§ What is expected
Take the entries below and print only the lines from the one with "- [ ] Backend" through the one with "2. Navigate to SQL Editor", exactly as they stand, both ends included.
────────
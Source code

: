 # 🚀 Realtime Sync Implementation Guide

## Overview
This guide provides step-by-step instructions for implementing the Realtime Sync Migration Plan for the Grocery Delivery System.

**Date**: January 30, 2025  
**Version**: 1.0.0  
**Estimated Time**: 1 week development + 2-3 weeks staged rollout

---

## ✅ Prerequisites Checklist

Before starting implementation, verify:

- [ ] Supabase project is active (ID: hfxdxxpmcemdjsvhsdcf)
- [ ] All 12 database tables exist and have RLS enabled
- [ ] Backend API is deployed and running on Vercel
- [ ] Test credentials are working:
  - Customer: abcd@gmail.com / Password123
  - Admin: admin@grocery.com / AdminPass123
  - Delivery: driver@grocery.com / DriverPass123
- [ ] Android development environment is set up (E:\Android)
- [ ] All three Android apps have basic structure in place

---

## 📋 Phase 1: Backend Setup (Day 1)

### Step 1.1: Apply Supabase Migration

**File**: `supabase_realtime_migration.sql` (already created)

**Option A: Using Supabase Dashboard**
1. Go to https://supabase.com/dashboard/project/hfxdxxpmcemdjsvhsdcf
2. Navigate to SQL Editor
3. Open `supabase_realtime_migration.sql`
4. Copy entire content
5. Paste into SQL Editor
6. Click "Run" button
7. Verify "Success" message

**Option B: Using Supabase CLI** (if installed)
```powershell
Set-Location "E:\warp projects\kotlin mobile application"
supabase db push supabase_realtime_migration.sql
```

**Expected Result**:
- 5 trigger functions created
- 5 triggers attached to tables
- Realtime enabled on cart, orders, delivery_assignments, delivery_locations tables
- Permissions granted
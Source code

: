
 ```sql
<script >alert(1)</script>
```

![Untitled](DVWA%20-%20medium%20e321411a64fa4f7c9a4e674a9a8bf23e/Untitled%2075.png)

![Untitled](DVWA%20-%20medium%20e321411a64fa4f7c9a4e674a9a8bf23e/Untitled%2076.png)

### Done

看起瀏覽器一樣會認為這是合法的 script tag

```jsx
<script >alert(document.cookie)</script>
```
────────
§ Task result
- [ ] Backend API is deployed and running on Vercel
- [ ] Test credentials are working:
  - Customer: abcd@gmail.com / Password123
  - Admin: admin@grocery.com / AdminPass123
  - Delivery: driver@grocery.com / DriverPass123
- [ ] Android development environment is set up (E:\Android)
- [ ] All three Android apps have basic structure in place

---

## 📋 Phase 1: Backend Setup (Day 1)

### Step 1.1: Apply Supabase Migration

**File**: `supabase_realtime_migration.sql` (already created)

**Option A: Using Supabase Dashboard**
1. Go to https://supabase.com/dashboard/project/hfxdxxpmcemdjsvhsdcf
2. Navigate to SQL Editor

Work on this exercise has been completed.